Directions for this task:
Restrict the output to the lines below starting at the one that contains "- 총 열거형 수: 48" and ending at the one that contains "cvxCmCompGetAttr, cvxCmCompSetAttr, cvxCmCompInqInfo", and restate them word for word, both ends included.
Segment Start: Data for review
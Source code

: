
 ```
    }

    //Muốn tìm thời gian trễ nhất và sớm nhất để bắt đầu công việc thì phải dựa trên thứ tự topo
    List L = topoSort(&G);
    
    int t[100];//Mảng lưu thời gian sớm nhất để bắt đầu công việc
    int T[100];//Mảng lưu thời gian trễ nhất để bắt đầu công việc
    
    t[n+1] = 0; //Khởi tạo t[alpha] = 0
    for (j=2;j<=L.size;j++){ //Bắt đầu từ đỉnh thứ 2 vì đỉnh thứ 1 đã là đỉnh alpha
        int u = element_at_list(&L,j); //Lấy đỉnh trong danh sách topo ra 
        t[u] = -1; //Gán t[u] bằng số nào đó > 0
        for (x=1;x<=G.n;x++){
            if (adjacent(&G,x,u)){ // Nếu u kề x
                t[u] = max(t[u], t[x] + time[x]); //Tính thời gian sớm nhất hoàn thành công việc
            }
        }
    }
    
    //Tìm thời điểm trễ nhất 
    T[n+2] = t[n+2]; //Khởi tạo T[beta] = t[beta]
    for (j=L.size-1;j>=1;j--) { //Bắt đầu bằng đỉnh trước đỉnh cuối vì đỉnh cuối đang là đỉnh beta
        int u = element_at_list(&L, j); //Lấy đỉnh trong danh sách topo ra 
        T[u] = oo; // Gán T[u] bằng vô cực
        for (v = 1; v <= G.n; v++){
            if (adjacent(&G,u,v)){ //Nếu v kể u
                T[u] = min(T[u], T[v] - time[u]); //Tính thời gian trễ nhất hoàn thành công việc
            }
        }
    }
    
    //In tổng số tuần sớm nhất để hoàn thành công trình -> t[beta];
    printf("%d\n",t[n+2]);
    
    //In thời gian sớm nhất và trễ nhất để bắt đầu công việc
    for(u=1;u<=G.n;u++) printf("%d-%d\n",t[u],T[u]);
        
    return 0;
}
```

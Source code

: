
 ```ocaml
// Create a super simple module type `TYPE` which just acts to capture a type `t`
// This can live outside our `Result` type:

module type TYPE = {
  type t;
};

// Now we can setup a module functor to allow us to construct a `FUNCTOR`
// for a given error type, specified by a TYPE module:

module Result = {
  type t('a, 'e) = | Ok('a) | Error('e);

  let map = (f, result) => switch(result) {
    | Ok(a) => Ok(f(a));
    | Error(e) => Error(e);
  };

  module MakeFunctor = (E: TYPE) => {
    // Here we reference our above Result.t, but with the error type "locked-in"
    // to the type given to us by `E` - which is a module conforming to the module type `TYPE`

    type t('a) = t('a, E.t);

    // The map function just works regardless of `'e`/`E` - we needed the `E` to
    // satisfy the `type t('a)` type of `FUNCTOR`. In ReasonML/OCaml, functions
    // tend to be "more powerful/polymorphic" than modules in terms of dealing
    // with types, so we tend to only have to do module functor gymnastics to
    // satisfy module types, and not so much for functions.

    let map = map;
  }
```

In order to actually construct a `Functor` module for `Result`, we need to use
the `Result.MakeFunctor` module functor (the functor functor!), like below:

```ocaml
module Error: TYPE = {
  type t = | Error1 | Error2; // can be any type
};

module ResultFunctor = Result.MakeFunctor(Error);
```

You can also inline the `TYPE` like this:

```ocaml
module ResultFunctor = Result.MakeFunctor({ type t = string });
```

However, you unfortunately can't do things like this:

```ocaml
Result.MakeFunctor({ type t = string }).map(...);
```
Segment End: Data for review
Segment Start: Data for review
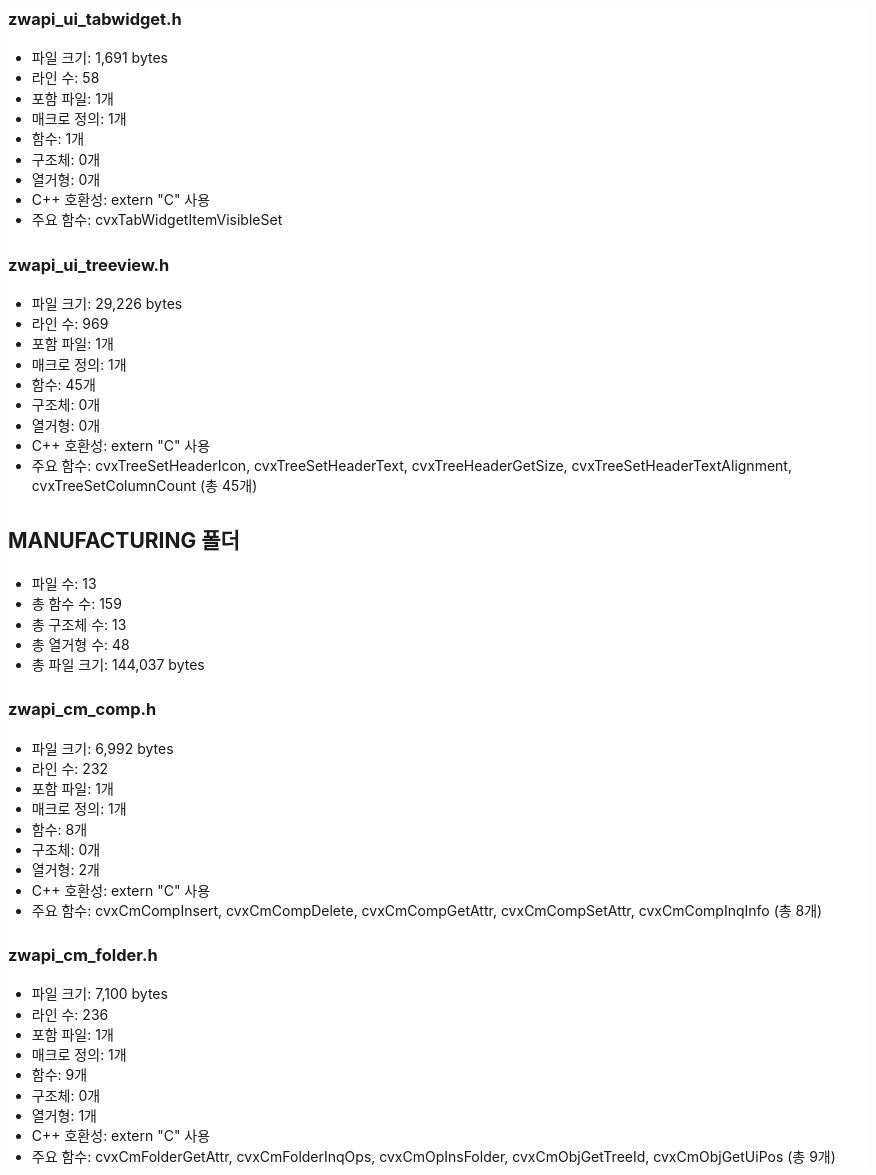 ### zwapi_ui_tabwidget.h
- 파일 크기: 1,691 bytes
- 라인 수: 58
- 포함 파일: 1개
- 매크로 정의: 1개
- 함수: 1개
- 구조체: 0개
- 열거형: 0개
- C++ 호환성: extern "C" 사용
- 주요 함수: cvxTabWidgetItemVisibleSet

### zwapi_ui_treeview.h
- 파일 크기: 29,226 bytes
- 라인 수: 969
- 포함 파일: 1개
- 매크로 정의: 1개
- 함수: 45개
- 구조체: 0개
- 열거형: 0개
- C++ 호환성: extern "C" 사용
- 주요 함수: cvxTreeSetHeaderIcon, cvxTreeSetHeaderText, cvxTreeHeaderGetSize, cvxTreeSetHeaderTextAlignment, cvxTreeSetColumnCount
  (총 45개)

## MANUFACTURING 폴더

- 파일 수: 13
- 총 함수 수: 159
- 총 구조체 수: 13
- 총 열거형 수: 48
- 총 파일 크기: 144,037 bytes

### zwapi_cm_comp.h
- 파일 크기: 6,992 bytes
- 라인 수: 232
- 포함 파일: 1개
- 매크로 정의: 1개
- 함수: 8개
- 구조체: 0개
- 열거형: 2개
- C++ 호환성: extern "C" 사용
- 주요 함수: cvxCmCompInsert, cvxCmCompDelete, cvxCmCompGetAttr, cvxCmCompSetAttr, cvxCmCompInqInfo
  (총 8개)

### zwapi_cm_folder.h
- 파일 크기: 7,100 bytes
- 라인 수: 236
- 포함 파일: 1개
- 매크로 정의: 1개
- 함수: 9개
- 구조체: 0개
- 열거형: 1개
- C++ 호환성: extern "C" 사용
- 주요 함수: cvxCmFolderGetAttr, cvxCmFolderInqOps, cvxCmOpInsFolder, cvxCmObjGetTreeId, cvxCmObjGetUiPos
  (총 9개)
Segment End: Data for review
Segment Start: Data for review
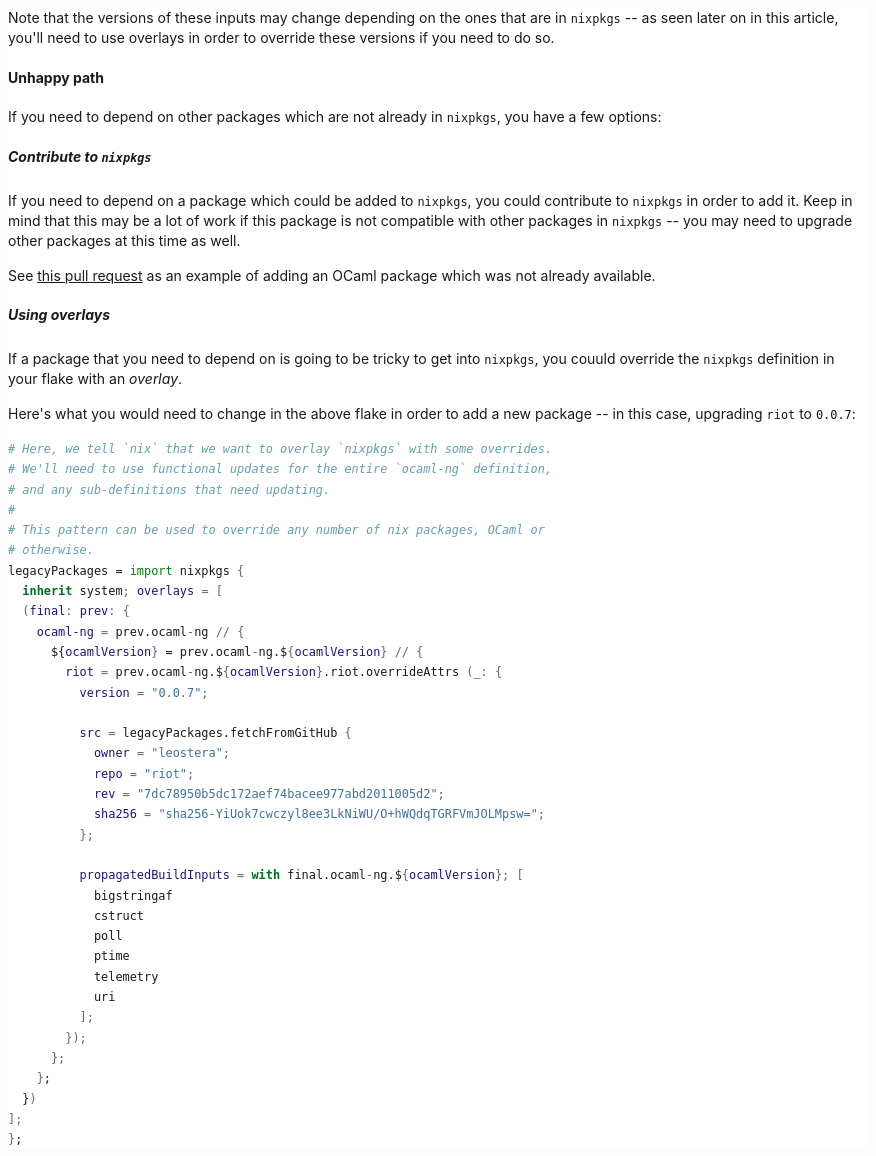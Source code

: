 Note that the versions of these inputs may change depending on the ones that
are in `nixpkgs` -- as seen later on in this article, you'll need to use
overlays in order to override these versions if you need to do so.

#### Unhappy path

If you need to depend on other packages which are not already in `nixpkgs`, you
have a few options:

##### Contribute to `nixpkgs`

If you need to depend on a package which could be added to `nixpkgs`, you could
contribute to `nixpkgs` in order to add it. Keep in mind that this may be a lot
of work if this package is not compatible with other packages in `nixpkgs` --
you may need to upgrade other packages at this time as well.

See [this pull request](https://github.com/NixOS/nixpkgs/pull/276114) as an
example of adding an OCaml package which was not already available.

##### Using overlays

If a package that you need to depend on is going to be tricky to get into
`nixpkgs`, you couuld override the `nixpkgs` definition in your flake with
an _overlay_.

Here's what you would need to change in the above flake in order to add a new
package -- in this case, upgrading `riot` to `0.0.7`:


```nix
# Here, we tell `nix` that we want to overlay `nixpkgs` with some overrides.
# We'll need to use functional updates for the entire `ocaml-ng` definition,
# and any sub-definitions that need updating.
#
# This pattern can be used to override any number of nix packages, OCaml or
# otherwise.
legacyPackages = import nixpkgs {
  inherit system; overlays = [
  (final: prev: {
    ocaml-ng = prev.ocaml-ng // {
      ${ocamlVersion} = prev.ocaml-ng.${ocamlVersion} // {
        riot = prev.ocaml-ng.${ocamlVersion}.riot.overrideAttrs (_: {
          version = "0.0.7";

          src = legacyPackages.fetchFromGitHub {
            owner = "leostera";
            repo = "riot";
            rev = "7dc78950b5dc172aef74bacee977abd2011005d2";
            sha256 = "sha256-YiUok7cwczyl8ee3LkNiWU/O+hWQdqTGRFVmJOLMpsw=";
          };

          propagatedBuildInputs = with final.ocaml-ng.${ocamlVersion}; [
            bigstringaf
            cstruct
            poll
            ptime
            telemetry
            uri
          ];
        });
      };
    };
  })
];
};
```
Segment End: Data for review
Reply:
- 총 열거형 수: 48
- 총 파일 크기: 144,037 bytes

### zwapi_cm_comp.h
- 파일 크기: 6,992 bytes
- 라인 수: 232
- 포함 파일: 1개
- 매크로 정의: 1개
- 함수: 8개
- 구조체: 0개
- 열거형: 2개
- C++ 호환성: extern "C" 사용
- 주요 함수: cvxCmCompInsert, cvxCmCompDelete, cvxCmCompGetAttr, cvxCmCompSetAttr, cvxCmCompInqInfo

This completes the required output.